WHAT YOU WILL DO:
Every line below that includes the word "install" needs to be copied.

PROVIDED RECORDS:
##########
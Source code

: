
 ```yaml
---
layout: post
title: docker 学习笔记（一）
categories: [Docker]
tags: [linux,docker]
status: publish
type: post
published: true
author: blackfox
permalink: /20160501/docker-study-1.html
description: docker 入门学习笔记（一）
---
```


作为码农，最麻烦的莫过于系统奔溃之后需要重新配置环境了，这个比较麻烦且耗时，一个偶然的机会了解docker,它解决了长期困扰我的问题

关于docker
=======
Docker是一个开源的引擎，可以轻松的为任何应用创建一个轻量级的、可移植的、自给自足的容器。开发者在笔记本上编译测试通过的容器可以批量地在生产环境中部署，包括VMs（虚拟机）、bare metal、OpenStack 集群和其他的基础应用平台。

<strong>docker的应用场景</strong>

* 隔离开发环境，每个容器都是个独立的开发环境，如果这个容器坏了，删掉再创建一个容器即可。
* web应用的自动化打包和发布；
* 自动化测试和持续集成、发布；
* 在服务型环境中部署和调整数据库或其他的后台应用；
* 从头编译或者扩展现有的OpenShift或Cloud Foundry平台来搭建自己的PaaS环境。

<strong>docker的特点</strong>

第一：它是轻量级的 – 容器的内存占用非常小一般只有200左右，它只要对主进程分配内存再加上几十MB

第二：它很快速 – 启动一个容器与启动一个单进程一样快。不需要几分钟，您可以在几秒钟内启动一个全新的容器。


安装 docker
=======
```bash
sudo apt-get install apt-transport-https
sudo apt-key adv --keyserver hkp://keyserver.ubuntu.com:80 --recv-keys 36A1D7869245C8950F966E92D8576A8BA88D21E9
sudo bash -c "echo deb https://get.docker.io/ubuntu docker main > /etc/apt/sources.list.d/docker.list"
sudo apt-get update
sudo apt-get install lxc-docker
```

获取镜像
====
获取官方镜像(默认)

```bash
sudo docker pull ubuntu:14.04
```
##########
THE COMPLETED TASK:
sudo apt-get install apt-transport-https
sudo apt-get install lxc-docker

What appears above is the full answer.